Carlyle Sweetens Bank Terms for Veritas LBO as Loans Repriceby and
Six months after agreeing to finance the biggest U.S. buyout of 2015, Wall Street banks have renegotiated their lending commitment to protect themselves from potential losses amid signs of strain in credit markets.
Lenders led by Bank of America Corp. and Morgan Stanley will now have more flexibility to boost terms on loans financing Carlyle Group LP’s purchase of Symantec Corp.’s Veritas data-storage unit, people with knowledge of the matter said Thursday. While the banks were able to renegotiate partly because earnings weakened at Veritas, the new terms also mean they have a better chance to syndicate the deal in a leveraged-loan market that’s mired in its worst slump since 2008.
“The market has repriced,” said Eric Gross, a credit strategist at Barclays Plc in New York. “Appetite for new risk, especially for anything with a high amount of leverage is weak and that’s a challenge for bond and loan syndicate desks. It can be especially difficult for banks when they’ve committed at certain levels.”

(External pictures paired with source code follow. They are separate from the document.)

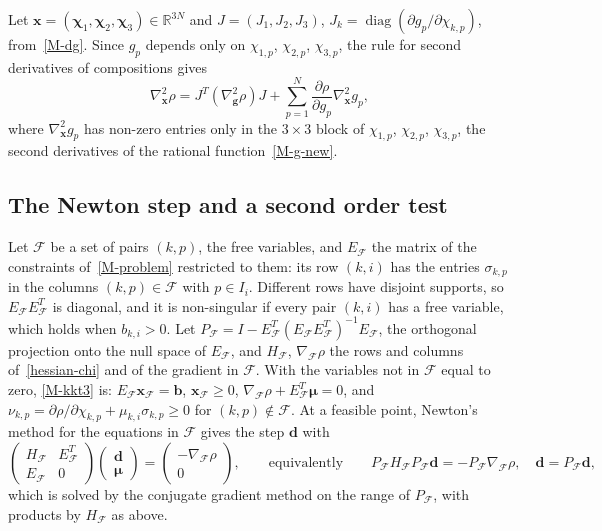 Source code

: Let $\bm x=(\bm\chi_1,\bm\chi_2,\bm\chi_3)\in\mathbb{R}^{3N}$ and
$J=\left(J_1,J_2,J_3\right)$, $J_k=\operatorname{diag}\left(\partial g_p/\partial\chi_{k,p}\right)$,
from~\eqref{M-dg}. Since $g_p$ depends only on $\chi_{1,p}$, $\chi_{2,p}$,
$\chi_{3,p}$, the rule for second derivatives of compositions gives
\begin{equation}\label{hessian-chi}
\nabla^2_{\bm x}\rho=J^T\left(\nabla^2_{\bm g}\rho\right)J+\sum_{p=1}^N\frac{\partial\rho}{\partial g_p}\nabla^2_{\bm x}g_p,
\end{equation}
where $\nabla^2_{\bm x}g_p$ has non-zero entries only in the $3\times3$ block
of $\chi_{1,p}$, $\chi_{2,p}$, $\chi_{3,p}$, the second derivatives of the
rational function~\eqref{M-g-new}.

\subsection{The Newton step and a second order test}\label{app-newton}

Let $\mathcal{F}$ be a set of pairs $(k,p)$, the free variables, and
$E_{\mathcal F}$ the matrix of the constraints of~\eqref{M-problem} restricted
to them: its row $(k,i)$ has the entries $\sigma_{k,p}$ in the columns
$(k,p)\in\mathcal F$ with $p\in I_i$. Different rows have disjoint supports,
so $E_{\mathcal F}E_{\mathcal F}^T$ is diagonal, and it is non-singular if every
pair $(k,i)$ has a free variable, which holds when $b_{k,i}>0$. Let
$P_{\mathcal F}=I-E_{\mathcal F}^T\left(E_{\mathcal F}E_{\mathcal F}^T\right)^{-1}E_{\mathcal F}$,
the orthogonal projection onto the null space of $E_{\mathcal F}$, and
$H_{\mathcal F}$, $\nabla_{\mathcal F}\rho$ the rows and columns of~\eqref{hessian-chi}
and of the gradient in $\mathcal F$. With the variables not in $\mathcal F$
equal to zero, \eqref{M-kkt3} is: $E_{\mathcal F}\bm x_{\mathcal F}=\bm b$,
$\bm x_{\mathcal F}\ge 0$,
$\nabla_{\mathcal F}\rho+E_{\mathcal F}^T\bm\mu=0$, and
$\nu_{k,p}=\partial\rho/\partial\chi_{k,p}+\mu_{k,i}\sigma_{k,p}\ge 0$ for
$(k,p)\notin\mathcal F$. At a feasible point, Newton's method for the
equations in $\mathcal F$ gives the step $\bm d$ with
\begin{equation}\label{newton-step}
\begin{pmatrix}H_{\mathcal F}&E_{\mathcal F}^T\\ E_{\mathcal F}&0\end{pmatrix}
\begin{pmatrix}\bm d\\ \bm\mu\end{pmatrix}
=\begin{pmatrix}-\nabla_{\mathcal F}\rho\\ 0\end{pmatrix},
\qquad\mbox{equivalently}\qquad
P_{\mathcal F}H_{\mathcal F}P_{\mathcal F}\bm d=-P_{\mathcal F}\nabla_{\mathcal F}\rho,\quad
\bm d=P_{\mathcal F}\bm d,
\end{equation}
which is solved by the conjugate gradient method on the range of
$P_{\mathcal F}$, with products by $H_{\mathcal F}$ as above.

Loan prices have plunged by nearly 7 percent since August when Carlyle announced that it was buying Veritas for $8 billion and locked in funding for the takeover. Selling riskier corporate loans has become so challenging that in the last quarter of 2015, banks were forced to boost yields on more than $23 billion of loans due to waning demand, up from $11.7 billion in the preceding three-month period, Bloomberg data show.

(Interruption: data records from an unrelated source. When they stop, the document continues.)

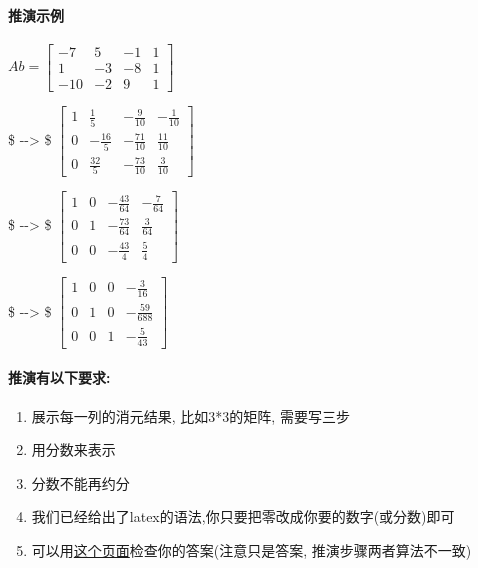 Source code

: \documentclass[11pt]{article}
\providecommand{\tightlist}{%
      \setlength{\itemsep}{0pt}\setlength{\parskip}{0pt}}
\begin{document}
    \paragraph{推演示例}\label{ux63a8ux6f14ux793aux4f8b}

\(Ab = \begin{bmatrix}  -7 & 5 & -1 & 1\\  1 & -3 & -8 & 1\\  -10 & -2 & 9 & 1\end{bmatrix}\)

\$ -\/-\textgreater{} \$
\(\begin{bmatrix}  1 & \frac{1}{5} & -\frac{9}{10} & -\frac{1}{10}\\  0 & -\frac{16}{5} & -\frac{71}{10} & \frac{11}{10}\\  0 & \frac{32}{5} & -\frac{73}{10} & \frac{3}{10}\end{bmatrix}\)

\$ -\/-\textgreater{} \$
\(\begin{bmatrix}  1 & 0 & -\frac{43}{64} & -\frac{7}{64}\\  0 & 1 & -\frac{73}{64} & \frac{3}{64}\\  0 & 0 & -\frac{43}{4} & \frac{5}{4}\end{bmatrix}\)

\$ -\/-\textgreater{} \$
\(\begin{bmatrix}  1 & 0 & 0 & -\frac{3}{16}\\  0 & 1 & 0 & -\frac{59}{688}\\  0 & 0 & 1 & -\frac{5}{43}\end{bmatrix}\)

\paragraph{推演有以下要求:}\label{ux63a8ux6f14ux6709ux4ee5ux4e0bux8981ux6c42}

\begin{enumerate}
\def\labelenumi{\arabic{enumi}.}
\tightlist
\item
  展示每一列的消元结果, 比如3*3的矩阵, 需要写三步
\item
  用分数来表示
\item
  分数不能再约分
\item
  我们已经给出了latex的语法,你只要把零改成你要的数字(或分数)即可
\item
  可以用\href{http://www.math.odu.edu/~bogacki/cgi-bin/lat.cgi?c=sys}{这个页面}检查你的答案(注意只是答案,
  推演步骤两者算法不一致)
\end{enumerate}
\end{document}
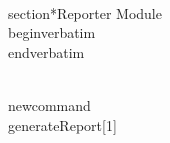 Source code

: \\section*{Reporter Module}
\\begin{verbatim}
% Reporter Module for TeX Data Processing
% This module generates a report from the transformed data.
% The report includes:
% 1. Summary statistics.
% 2. Data tables.
% 3. Error summaries.
\\end{verbatim}

\\newcommand{\\generateReport}[1]{
}
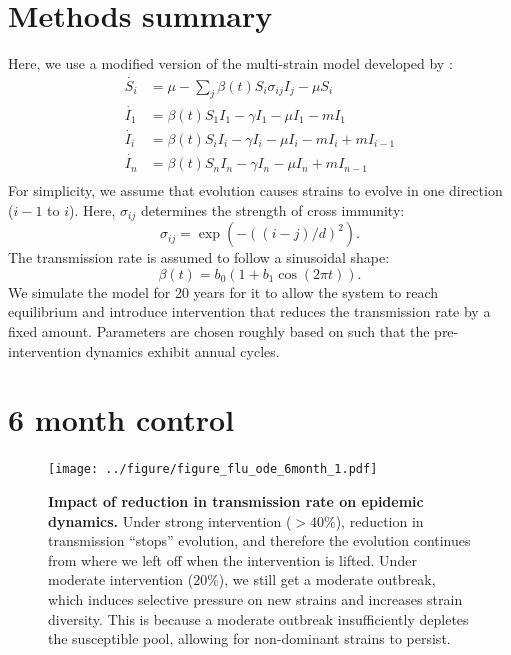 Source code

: \documentclass[12pt]{article}
\date{\today}
\begin{document}
\begin{flushleft}{
	\Large
	\textbf{}
}
\newline
\\
\end{flushleft} 

\tableofcontents

\pagebreak

\section{Methods summary}

Here, we use a modified version of the multi-strain model developed by \cite{gog2002dynamics}:
\begin{align}
\dot{S_i} &= \mu - \sum_j \beta(t) S_i \sigma_{ij} I_j - \mu S_i\\
\dot{I_1} &= \beta(t) S_1 I_1 - \gamma I_1 - \mu I_1 - m I_1\\
\dot{I_i} &= \beta(t) S_i I_i - \gamma I_i - \mu I_i - m I_i + mI_{i-1}\\
\dot{I_n} &= \beta(t) S_n I_n - \gamma I_n - \mu I_n + mI_{n-1}\\
\end{align}
For simplicity, we assume that evolution causes strains to evolve in one direction ($i-1$ to $i$).
Here, $\sigma_{ij}$ determines the strength of cross immunity:
\begin{equation}
\sigma_{ij} = \exp\left(-((i-j)/d)^2\right).
\end{equation}
The transmission rate is assumed to follow a sinusoidal shape:
\begin{equation}
\beta(t) = b_0 (1 + b_1 \cos(2 \pi t)).
\end{equation}
We simulate the model for 20 years for it to allow the system to reach equilibrium and introduce intervention that reduces the transmission rate by a fixed amount.
Parameters are chosen roughly based on \cite{gog2002dynamics} such that the pre-intervention dynamics exhibit annual cycles.

\pagebreak

\section{6 month control}

\begin{figure}[!h]
\texttt{[image: ../figure/figure\_flu\_ode\_6month\_1.pdf]}
\caption{
\textbf{Impact of reduction in transmission rate on epidemic dynamics.}
Under strong intervention ($>40\%$), reduction in transmission ``stops'' evolution, and therefore the evolution continues from where we left off when the intervention is lifted.
Under moderate intervention ($20\%$), we still get a moderate outbreak, which induces selective pressure on new strains and increases strain diversity.
This is because a moderate outbreak insufficiently depletes the susceptible pool, allowing for non-dominant strains to persist.
}
\end{figure}
\end{document}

The latest bank to do this is Goldman Sachs Group Inc., which is underwriting a $1.5 billion loan to finance Silver Lake Partners and Thoma Bravo’s purchase of software company SolarWinds Inc. The bank this week decreased the price at which it’s selling the debt. The loan is now being offered at 95 cents on the dollar.
A representative for Goldman Sachs declined to comment.

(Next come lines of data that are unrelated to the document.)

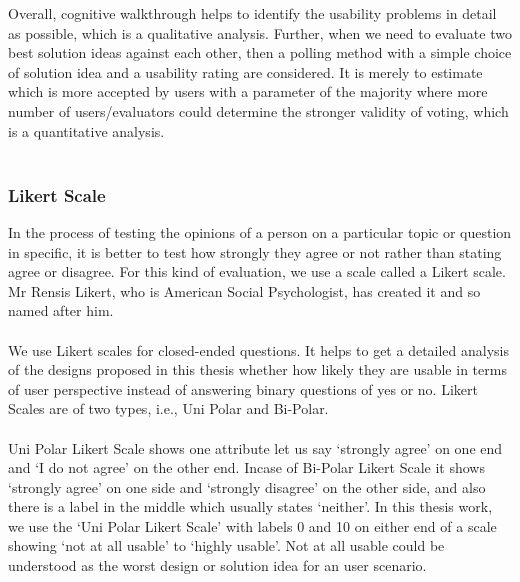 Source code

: Overall, cognitive walkthrough helps to identify the usability problems in detail as possible, which is a qualitative analysis. Further, when we need to evaluate two best solution ideas against each other, then a polling method with a simple choice of solution idea and a usability rating are considered. It is merely to estimate which is more accepted by users with a parameter of the majority where more number of users/evaluators could determine the stronger validity of voting, which is a quantitative analysis. \\ \\

\subsubsection{Likert Scale}

In the process of testing the opinions of a person on a particular topic or question in specific, it is better to test how strongly they agree or not rather than stating agree or disagree. For this kind of evaluation, we use a scale called a Likert scale. \cite{likert} Mr Rensis Likert, who is American Social Psychologist, has created it and so named after him. \\ \\

We use Likert scales for closed-ended questions. It helps to get a detailed analysis of the designs proposed in this thesis whether how likely they are usable in terms of user perspective instead of answering binary questions of yes or no. Likert Scales are of two types, i.e., Uni Polar and Bi-Polar. \\ \\

Uni Polar Likert Scale shows one attribute let us say ‘strongly agree’ on one end and ‘I do not agree’ on the other end. Incase of Bi-Polar Likert Scale it shows ‘strongly agree’ on one side and ‘strongly disagree’ on the other side, and also there is a label in the middle which usually states ‘neither’. In this thesis work, we use the ‘Uni Polar Likert Scale’ with labels 0 and 10 on either end of a scale showing ‘not at all usable’ to ‘highly usable’. Not at all usable could be understood as the worst design or solution idea for an user scenario.\\ \\

\let\cleardoublepage\clearpage


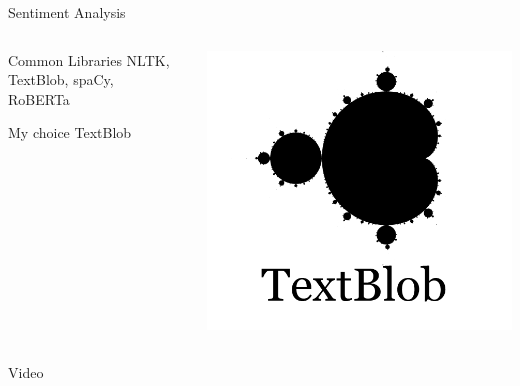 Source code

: \documentclass[a4paper]{article}
\begin{document}
	\begin{frame}{Sentiment Analysis}
		 \begin{columns}[T]
			\begin{column}{.5\textwidth}
				\begin{block}{Common Libraries}
					NLTK, TextBlob, spaCy, RoBERTa\
				\end{block}
				\vspace{0.5cm}
				\begin{block}{My choice}
					TextBlob
				\end{block}
			\end{column}
			\begin{column}{.5\textwidth}
					\includegraphics[width=\textwidth]{textblob.png}
			\end{column}
		\end{columns}
		
	\end{frame}
	
	\begin{frame}{Video}
		\centering
	\end{frame}
	
\end{document}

Wall Street banks have struggled to offload debt they committed to last year to fund mergers and acquisitions before global markets cratered.
“The market has gravitated heavily into higher quality credit and that’s clearly where investors want to be,” said Steve Vaccaro, chief investment officer at CIFC Asset Management. “There’s also a premium for size. The spreads are wider in part because it’s harder to distribute larger deals today."
Under the changes lenders agreed with Carlyle for the Veritas purchase, the banks will have more flexibility to boost yields and offer discounts on the loans when they try to sell them to capital-market investors, said people with knowledge of the matter, asking not to be named because the discussions are private.
Symantec and Carlyle agreed to cut the purchase price for Veritas to $7.4 billion from $8 billion after uncertainties developed regarding the transaction, the companies said in a Jan. 19 statement. The re-pricing also reduced the debt component of the deal, allowing a high-yield bond offering to be cut by about $950 million, the people said.
The new agreement will boost the equity portion of the deal to 40 percent from 33 percent, and reduce leverage to 5.8 times earnings from 6.7 times earnings, people familiar with the matter said last week.
It comes after the banks shelved a $5.5 billion debt offering in November to finance the Veritas acquisition -- the largest leveraged buyout announced last year -- as investors shunned risky corporate debt amid concerns that global growth was slowing. Since then debt markets have deteriorated further, and global issuance of new debt this month slowed to its lowest in more than a decade.
Representatives from Bank of America, Morgan Stanley and Carlyle declined to comment. A representative for Symantec didn’t provide comment.
Carlyle and Symantec completed their transaction Friday, the companies said in separate statements. Banks will be required to fund the Veritas purchase once the transaction closes, provided the deal conditions have been satisfied.